**Exercise goal**
All lines in the material below that hold "llamada" should be found and copied.

(Supplied material)

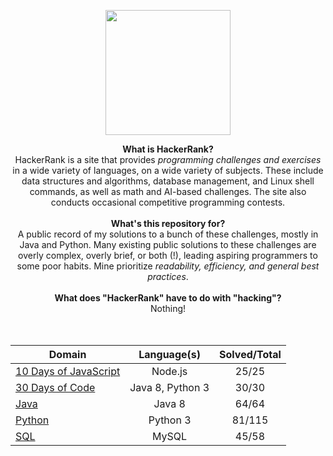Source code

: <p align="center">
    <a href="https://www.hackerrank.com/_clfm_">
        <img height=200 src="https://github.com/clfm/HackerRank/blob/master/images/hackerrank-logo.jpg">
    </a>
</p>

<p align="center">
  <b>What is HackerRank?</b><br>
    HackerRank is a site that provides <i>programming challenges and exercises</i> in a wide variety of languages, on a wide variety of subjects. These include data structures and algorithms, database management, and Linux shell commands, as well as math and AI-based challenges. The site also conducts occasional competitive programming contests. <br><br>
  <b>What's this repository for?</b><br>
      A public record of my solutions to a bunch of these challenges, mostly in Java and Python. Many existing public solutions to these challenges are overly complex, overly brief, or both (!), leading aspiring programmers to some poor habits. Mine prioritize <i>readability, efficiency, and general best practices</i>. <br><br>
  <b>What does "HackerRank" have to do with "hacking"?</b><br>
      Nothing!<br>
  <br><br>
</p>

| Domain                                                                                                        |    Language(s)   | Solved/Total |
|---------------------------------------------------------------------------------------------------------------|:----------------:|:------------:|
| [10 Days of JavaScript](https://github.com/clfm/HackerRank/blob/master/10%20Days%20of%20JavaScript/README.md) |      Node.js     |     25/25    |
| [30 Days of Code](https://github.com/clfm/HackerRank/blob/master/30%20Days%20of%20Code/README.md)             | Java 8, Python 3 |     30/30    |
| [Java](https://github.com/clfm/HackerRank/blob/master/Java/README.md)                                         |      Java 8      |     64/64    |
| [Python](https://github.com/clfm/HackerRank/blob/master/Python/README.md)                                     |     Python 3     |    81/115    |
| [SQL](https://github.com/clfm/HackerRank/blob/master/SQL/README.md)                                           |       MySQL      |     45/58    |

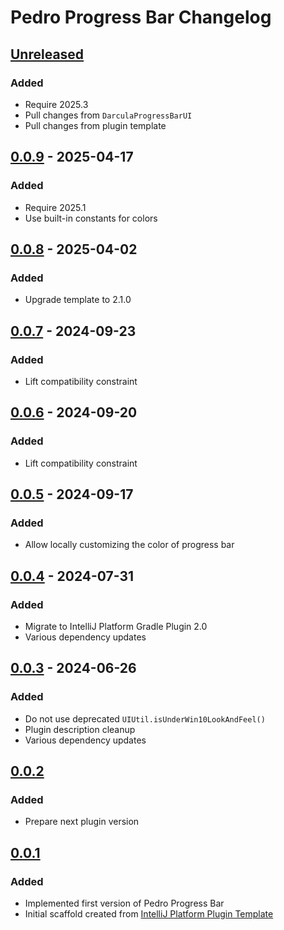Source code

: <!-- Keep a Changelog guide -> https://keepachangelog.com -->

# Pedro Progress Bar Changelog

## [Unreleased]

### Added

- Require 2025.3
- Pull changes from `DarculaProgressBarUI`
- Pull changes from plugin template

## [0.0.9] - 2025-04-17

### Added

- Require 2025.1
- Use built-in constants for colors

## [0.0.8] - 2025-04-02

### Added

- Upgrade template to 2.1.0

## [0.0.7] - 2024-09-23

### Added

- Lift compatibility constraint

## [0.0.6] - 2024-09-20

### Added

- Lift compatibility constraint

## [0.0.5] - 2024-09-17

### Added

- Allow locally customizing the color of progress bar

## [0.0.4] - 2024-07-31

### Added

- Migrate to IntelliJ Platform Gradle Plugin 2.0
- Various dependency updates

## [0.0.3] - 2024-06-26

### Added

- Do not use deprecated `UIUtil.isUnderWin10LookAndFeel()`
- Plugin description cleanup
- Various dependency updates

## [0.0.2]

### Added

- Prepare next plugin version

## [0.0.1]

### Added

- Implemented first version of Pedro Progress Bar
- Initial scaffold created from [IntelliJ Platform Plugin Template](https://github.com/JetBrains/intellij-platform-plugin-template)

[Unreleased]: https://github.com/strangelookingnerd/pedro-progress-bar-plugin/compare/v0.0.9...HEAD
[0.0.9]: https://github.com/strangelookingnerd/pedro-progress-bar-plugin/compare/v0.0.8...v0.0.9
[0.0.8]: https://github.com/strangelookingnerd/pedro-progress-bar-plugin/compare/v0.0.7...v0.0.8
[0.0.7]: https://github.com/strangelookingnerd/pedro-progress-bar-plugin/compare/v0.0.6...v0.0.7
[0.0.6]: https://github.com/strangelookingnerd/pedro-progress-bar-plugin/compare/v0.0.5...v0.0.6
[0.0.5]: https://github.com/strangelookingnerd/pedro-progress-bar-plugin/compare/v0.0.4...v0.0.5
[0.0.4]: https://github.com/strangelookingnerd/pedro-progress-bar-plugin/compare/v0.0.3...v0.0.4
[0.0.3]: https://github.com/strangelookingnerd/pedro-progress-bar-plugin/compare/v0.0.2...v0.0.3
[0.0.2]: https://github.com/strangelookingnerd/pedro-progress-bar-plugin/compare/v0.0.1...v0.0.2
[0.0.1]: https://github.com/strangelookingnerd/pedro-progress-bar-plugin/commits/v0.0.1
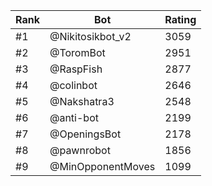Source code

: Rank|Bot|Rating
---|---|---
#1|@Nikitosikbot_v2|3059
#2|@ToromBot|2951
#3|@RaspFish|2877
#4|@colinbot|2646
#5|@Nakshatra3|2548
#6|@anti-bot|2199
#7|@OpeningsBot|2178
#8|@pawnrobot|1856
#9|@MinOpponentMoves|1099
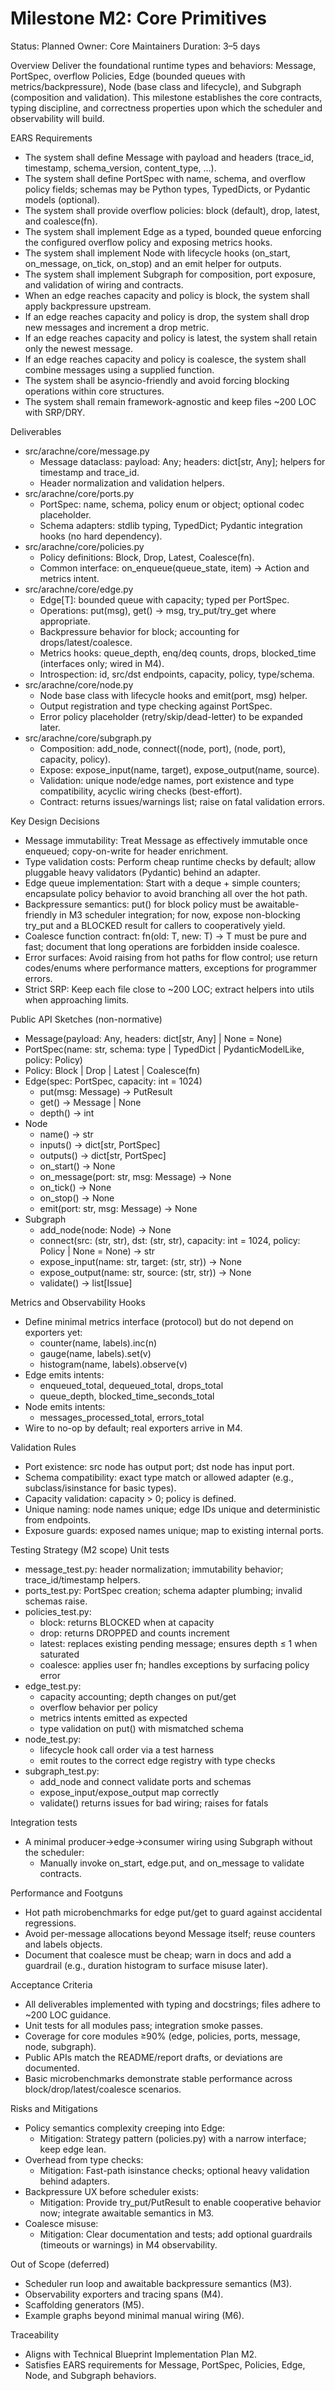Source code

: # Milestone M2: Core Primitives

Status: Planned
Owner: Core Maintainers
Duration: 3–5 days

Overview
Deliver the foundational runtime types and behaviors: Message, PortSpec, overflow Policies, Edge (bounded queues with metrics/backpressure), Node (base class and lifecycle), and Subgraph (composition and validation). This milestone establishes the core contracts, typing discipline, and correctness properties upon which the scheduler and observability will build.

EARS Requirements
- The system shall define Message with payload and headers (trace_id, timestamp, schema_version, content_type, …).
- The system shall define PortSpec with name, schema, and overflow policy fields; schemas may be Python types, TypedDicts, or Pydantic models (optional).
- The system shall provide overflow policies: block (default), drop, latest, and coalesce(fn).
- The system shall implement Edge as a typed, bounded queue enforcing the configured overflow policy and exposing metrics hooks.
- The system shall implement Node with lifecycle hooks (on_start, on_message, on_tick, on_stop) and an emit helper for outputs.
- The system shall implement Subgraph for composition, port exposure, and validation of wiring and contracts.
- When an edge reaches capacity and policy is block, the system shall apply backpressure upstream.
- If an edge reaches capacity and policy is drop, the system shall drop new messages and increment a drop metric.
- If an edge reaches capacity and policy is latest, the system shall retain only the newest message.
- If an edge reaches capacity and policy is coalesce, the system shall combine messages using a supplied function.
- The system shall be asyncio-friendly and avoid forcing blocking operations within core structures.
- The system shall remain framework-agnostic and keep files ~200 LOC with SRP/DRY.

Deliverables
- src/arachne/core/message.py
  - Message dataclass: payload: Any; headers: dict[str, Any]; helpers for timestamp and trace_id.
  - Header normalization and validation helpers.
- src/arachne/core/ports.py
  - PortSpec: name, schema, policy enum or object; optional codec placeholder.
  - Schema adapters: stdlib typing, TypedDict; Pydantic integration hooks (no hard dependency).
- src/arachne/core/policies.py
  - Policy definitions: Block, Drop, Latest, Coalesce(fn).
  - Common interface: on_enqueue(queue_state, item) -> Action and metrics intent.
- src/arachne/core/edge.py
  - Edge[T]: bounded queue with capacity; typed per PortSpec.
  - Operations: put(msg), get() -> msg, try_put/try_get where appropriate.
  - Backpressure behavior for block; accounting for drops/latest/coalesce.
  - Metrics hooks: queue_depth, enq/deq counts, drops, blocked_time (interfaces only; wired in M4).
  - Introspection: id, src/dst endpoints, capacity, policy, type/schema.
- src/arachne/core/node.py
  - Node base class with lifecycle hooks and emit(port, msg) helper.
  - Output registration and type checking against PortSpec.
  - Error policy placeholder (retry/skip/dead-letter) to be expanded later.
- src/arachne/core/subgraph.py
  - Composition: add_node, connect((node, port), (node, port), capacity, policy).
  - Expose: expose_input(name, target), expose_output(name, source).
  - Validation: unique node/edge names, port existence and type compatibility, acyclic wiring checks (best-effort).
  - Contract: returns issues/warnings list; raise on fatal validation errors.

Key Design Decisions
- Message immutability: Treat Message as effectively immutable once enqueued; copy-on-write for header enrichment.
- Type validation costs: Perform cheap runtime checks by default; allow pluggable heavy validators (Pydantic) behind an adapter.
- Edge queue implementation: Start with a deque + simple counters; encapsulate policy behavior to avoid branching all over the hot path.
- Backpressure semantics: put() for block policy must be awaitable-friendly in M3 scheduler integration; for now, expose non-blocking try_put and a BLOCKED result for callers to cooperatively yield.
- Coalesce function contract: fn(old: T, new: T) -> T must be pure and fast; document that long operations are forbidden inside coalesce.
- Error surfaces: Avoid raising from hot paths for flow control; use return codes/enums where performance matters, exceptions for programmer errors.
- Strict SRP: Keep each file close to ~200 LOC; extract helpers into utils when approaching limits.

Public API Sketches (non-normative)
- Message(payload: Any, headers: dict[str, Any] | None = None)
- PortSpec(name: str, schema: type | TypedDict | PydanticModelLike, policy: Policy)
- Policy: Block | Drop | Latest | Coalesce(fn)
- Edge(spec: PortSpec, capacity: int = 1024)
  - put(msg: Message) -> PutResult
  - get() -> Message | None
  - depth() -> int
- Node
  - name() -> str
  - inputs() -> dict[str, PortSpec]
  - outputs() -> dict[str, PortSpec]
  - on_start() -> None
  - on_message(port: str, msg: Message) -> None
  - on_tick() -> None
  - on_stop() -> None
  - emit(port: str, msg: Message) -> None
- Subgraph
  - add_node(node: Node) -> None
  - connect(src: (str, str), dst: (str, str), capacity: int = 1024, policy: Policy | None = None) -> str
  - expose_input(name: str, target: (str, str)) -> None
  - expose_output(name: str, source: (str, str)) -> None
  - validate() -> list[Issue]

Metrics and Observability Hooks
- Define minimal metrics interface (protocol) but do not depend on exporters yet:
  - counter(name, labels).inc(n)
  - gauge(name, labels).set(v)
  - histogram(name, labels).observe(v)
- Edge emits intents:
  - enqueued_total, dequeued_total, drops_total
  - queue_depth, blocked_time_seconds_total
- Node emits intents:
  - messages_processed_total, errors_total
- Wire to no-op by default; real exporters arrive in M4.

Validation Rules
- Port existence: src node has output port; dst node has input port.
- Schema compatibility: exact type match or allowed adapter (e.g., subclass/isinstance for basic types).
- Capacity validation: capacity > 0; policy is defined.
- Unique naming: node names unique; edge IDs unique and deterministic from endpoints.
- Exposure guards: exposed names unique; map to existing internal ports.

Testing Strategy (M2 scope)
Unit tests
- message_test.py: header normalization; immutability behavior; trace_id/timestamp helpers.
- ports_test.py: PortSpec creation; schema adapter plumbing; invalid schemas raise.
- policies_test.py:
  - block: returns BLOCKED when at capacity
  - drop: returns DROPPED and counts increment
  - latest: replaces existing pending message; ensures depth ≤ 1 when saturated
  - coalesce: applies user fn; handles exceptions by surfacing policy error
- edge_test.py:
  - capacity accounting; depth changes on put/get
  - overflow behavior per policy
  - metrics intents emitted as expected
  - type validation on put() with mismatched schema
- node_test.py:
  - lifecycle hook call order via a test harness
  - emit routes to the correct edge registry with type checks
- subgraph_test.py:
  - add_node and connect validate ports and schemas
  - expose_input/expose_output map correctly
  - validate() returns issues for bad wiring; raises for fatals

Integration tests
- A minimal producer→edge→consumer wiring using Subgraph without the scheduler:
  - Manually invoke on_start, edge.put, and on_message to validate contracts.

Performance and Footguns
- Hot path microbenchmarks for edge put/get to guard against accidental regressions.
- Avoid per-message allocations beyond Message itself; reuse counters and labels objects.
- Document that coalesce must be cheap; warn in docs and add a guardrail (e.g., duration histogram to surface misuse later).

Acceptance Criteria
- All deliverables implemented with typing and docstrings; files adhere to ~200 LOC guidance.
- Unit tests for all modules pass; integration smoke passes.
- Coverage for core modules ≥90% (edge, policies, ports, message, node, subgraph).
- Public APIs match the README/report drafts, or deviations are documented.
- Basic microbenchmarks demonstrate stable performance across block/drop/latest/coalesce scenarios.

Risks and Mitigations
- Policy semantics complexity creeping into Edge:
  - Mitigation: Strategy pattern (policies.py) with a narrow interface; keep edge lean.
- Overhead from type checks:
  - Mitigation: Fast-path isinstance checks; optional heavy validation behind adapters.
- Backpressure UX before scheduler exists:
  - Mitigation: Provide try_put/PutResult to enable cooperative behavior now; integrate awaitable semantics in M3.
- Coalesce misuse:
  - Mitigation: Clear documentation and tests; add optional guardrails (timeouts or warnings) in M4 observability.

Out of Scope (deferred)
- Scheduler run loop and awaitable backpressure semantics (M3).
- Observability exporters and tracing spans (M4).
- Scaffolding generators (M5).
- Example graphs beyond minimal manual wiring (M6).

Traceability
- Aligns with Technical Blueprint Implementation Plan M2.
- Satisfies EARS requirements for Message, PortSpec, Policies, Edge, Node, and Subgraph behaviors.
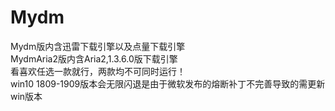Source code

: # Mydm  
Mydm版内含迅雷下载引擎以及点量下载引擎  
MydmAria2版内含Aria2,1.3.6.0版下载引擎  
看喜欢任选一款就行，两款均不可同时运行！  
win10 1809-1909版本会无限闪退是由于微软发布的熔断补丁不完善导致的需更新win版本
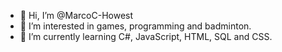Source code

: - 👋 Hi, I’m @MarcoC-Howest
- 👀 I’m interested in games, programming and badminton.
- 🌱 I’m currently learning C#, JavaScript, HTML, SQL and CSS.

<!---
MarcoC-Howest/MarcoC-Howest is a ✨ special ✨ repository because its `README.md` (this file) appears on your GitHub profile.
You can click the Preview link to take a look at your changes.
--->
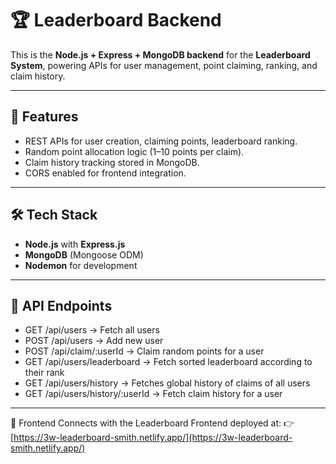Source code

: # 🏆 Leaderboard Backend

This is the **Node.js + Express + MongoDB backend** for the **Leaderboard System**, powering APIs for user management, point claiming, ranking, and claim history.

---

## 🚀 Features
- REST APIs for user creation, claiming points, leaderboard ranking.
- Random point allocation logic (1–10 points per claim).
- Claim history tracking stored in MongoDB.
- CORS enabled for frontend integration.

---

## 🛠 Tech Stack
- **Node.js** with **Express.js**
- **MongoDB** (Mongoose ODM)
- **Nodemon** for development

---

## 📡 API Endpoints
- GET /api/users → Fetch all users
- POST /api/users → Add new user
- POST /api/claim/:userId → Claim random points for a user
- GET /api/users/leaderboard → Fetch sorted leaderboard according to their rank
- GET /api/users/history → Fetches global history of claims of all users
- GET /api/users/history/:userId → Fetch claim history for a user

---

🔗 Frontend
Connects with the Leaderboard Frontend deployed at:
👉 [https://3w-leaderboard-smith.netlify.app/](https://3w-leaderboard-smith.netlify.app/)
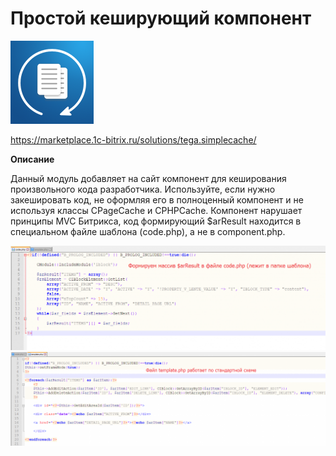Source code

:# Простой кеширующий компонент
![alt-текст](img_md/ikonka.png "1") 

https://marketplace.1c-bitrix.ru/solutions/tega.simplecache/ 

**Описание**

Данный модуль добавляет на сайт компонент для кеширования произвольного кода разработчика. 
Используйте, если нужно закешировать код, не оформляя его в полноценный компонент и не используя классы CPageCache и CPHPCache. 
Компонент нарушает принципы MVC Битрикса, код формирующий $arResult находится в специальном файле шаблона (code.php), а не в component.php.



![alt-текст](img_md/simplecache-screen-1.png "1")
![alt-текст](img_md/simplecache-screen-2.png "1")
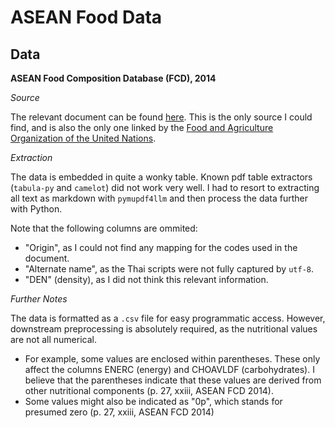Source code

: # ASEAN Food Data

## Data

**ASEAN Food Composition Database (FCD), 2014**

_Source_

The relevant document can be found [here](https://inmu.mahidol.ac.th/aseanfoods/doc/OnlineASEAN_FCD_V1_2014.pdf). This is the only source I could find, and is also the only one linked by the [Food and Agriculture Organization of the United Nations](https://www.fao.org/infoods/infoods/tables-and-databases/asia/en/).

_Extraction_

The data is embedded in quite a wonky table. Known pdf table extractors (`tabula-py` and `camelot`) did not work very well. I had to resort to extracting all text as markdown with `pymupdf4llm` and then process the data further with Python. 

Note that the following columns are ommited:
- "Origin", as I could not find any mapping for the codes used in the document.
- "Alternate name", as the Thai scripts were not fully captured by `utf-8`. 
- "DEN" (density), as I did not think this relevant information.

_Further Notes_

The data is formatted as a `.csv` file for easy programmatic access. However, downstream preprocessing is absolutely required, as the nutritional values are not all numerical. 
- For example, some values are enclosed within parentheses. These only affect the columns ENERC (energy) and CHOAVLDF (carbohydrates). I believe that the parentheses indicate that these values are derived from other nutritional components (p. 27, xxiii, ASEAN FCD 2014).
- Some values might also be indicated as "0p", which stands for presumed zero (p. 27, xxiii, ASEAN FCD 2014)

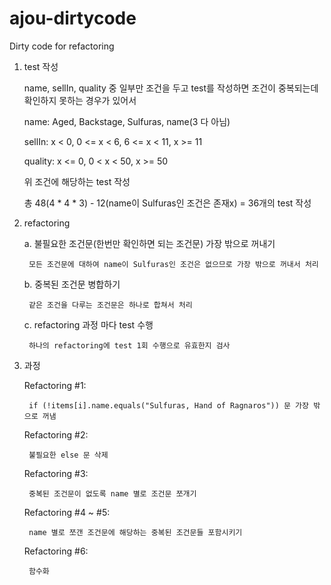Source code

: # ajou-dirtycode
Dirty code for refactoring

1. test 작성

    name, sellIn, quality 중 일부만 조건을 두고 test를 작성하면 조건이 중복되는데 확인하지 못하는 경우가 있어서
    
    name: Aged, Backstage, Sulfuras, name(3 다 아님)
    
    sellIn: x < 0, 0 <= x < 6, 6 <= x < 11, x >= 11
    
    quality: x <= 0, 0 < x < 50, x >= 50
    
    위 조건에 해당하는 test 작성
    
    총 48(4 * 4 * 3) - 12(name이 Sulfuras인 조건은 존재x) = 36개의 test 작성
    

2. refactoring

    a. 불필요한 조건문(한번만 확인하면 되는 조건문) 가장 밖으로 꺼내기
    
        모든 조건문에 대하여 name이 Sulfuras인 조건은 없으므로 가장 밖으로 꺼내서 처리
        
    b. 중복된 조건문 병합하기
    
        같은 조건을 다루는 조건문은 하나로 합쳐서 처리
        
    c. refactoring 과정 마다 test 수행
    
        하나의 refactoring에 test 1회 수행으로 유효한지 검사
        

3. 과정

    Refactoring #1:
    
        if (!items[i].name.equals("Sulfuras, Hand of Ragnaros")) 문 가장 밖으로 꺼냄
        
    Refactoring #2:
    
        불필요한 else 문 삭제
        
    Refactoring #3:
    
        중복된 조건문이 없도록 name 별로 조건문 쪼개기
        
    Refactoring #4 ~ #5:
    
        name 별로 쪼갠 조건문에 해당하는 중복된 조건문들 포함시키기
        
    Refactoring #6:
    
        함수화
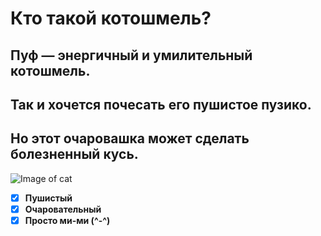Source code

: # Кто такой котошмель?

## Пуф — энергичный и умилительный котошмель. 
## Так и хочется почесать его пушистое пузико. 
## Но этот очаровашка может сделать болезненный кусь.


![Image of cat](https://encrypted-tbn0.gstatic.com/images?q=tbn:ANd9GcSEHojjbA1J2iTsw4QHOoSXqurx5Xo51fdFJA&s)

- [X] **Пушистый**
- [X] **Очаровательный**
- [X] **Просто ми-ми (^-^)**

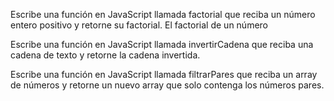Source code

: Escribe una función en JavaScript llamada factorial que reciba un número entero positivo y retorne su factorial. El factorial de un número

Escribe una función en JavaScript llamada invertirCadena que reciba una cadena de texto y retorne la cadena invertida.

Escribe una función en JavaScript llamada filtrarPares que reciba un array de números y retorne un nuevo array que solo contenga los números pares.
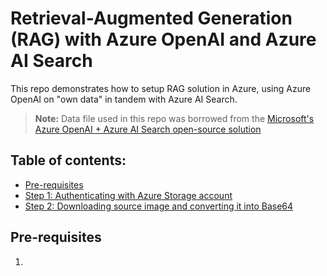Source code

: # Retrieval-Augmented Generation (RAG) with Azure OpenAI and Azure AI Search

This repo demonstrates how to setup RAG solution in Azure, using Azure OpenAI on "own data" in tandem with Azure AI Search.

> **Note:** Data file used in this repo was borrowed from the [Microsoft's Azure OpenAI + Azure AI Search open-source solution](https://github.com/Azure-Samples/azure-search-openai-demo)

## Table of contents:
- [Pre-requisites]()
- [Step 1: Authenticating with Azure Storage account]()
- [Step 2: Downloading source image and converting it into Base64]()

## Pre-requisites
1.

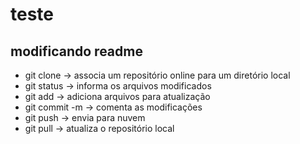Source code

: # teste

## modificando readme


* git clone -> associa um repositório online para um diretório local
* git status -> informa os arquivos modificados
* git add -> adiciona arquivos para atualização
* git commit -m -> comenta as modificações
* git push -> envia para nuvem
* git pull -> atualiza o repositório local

(End Supplied material)

**Output of the exercise**
: Escribe una función en JavaScript llamada factorial que reciba un número entero positivo y retorne su factorial. El factorial de un número
Escribe una función en JavaScript llamada invertirCadena que reciba una cadena de texto y retorne la cadena invertida.
Escribe una función en JavaScript llamada filtrarPares que reciba un array de números y retorne un nuevo array que solo contenga los números pares.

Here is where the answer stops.